28.Bölüm: "Umutsuzluk"

2.9K 194 174
                                    

"Çölde, su arayan umutsuz bir insandan farkım yoktu."

***

Tam bir hafta herkes için kabus gibiydi. Adeta kasvetli günler kimsenin peşini bırakmamıştı. Alkım hala yoğun bakımda gözlerini açmamışken ona yakın tüm insanlar onunla birlikte suskunluğa gömülmüştü. Hastanenin soğuk ve beyaz duvarlarında günlerini bir umutla geçirseler de beklenen anın gelmeyişi herkesi korkuya bürümüştü.

Ona bunu kimin yaptığını bulamamışlardı ve bu durum başta genç polisin canını sıkıyordu. Ilgar, kağıt üzerindeki karısına bunu kimin yaptığını tahmin etmeye çalışsa da kesin bir hüküm veremiyordu. En önemlisi ise şu bekleyişle geçen bir hafta genç polisin ilk defa bir şeyi fark etmesine sebep olmuştu. Ailesinin dışında birine karşı endişe duyuyordu.

Her ne kadar ailesinin ölümüne sebep olmuş bir ailenin kızı olsa da karısıydı. Gerçeği kabul ettirmek istemese de onun varlığın içten içe benimsemişti. Ona bir aşk duymuyordu veyahut bir sevgi. Ama ona alışmıştı.

Çünkü hayatında ilk defa sınırları içerisine birini almış ve onu yanında tutmuştu. Yalnız fark ettiği bir şey daha vardı. Genç kıza karşı bir sevgi duymasa da alışkanlığın ötesinde bir çekim hissediyordu.

Bu durum koruma arzusunu da geçmişti. Belki de bu yüzden büyükbaba dediği kişinin isteğini yerine getirmek istemişti. Gerçek evlilik olabilirdi. Fakat bunun genç kızı yıpratacağını biliyordu.

Ne olursa olsun aşılmaz gerçekler vardı ve Ilgar tabularını çok çabuk yıkan bir adam değildi. Her ne kadar hastanede gece gündüz sabahlayıp doktorların korkmasına sebep olsa da fazlasını yapamıyordu.

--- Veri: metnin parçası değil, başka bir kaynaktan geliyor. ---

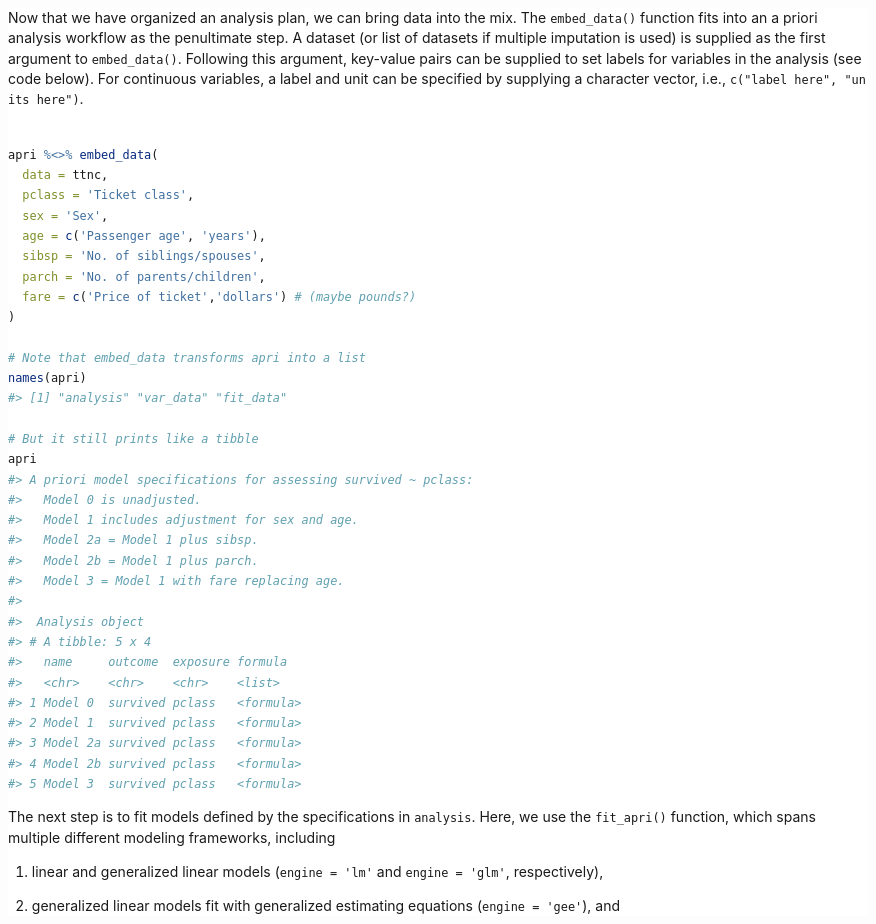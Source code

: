 
Now that we have organized an analysis plan, we can bring data into the
mix. The `embed_data()` function fits into an a priori analysis workflow
as the penultimate step. A dataset (or list of datasets if multiple
imputation is used) is supplied as the first argument to `embed_data()`.
Following this argument, key-value pairs can be supplied to set labels
for variables in the analysis (see code below). For continuous
variables, a label and unit can be specified by supplying a character
vector, i.e., `c("label here", "units here")`.

``` r

apri %<>% embed_data(
  data = ttnc,
  pclass = 'Ticket class',
  sex = 'Sex',
  age = c('Passenger age', 'years'), 
  sibsp = 'No. of siblings/spouses',
  parch = 'No. of parents/children',
  fare = c('Price of ticket','dollars') # (maybe pounds?)
)

# Note that embed_data transforms apri into a list
names(apri)
#> [1] "analysis" "var_data" "fit_data"

# But it still prints like a tibble
apri
#> A priori model specifications for assessing survived ~ pclass: 
#>   Model 0 is unadjusted.
#>   Model 1 includes adjustment for sex and age.
#>   Model 2a = Model 1 plus sibsp.
#>   Model 2b = Model 1 plus parch.
#>   Model 3 = Model 1 with fare replacing age.
#> 
#>  Analysis object 
#> # A tibble: 5 x 4
#>   name     outcome  exposure formula  
#>   <chr>    <chr>    <chr>    <list>   
#> 1 Model 0  survived pclass   <formula>
#> 2 Model 1  survived pclass   <formula>
#> 3 Model 2a survived pclass   <formula>
#> 4 Model 2b survived pclass   <formula>
#> 5 Model 3  survived pclass   <formula>
```

The next step is to fit models defined by the specifications in
`analysis`. Here, we use the `fit_apri()` function, which spans multiple
different modeling frameworks, including

1.  linear and generalized linear models (`engine = 'lm'` and `engine =
    'glm'`, respectively),

2.  generalized linear models fit with generalized estimating equations
    (`engine = 'gee'`), and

Onun bir aile hayali yoktu. Hayal kurmayı çoktan bırakmıştı. Belli başlı tek bir amacı vardı. Ailesinin ve ailem dediği sayılı kişilerin yanında olmaktı, onun için bundan ötesi yoktu. Tabii hayatına küçük bir kadını almasaydı. İster istemez, yapmam dediği şeyleri yapıyordu. Bu durumdan hoşnut olmasa da geri çekilmiyordu.

Ayrıca o küçük kadının kendisine karşı oluşan hislerini biliyordu. Bu hislerin büyümesi de onu bir yerde geriyordu. Çünkü bir kadın birine bağlanmak istediğinde koşulsuz aynı şeyi kendisine karşı da görmek isterdi. Ve Alkım, aileden yaralı bir küçük bir kadındı.

Annesiz büyüyen kızların bir yanı buruk olurdu. Ilgar bu yanı onda gördüğü için onu kendinden uzak tutmak istemişti, fakat başaramamıştı.

Bu sebepten tek düşündüğü şu an için o küçük kadının gözlerini açıp uyanmasıydı. Onu kanlar içinde yaralı gördüğünde vücudu titremişti. Tıpkı babası ve kardeşini yaralı gördüğü anlar gözünde canlanmıştı.

Asla bu görüntüye alışmak istememişti. Hayatında olan hiç kimsenin kanlı görüntüsü zihninde yer etmemeliydi.

Sırf bu kanlı görüntü onu soğuk ve kalbi taşlanmış bir adama çevirmemiş miydi? İntikam mı isteğiydi? Neydi onu böyle karanlığın içine atan? Kaybetmek mi yoksa bu durumu engelleyememek mi? Cevap her neyse, o çoktan kanla kaplanan bir bataklığın içine düşmüştü.

Kurtuluş var mıydı bilmiyordu. Olsa bile içine düştüğü bataklık tüm ruhunu kaplamış ve ruhunu kirletmiş, onu boğmuştu.

***

Anlamsız sesler geliyor, rahatsız edici frekansları ise nerede olduğumu bulanık zihnimde sorgulatıyordu. Gözlerimin önündeki karanlık beni rahatsız ederken ışığa kavuşmanın ihtiyacı ile göz kapaklarım benden bağımsız aralandı. Bulanık zihni ilk olarak nerede olduğunu algılayamasa da tanıdık koku ve hissiyat algılarını harekete geçirdi.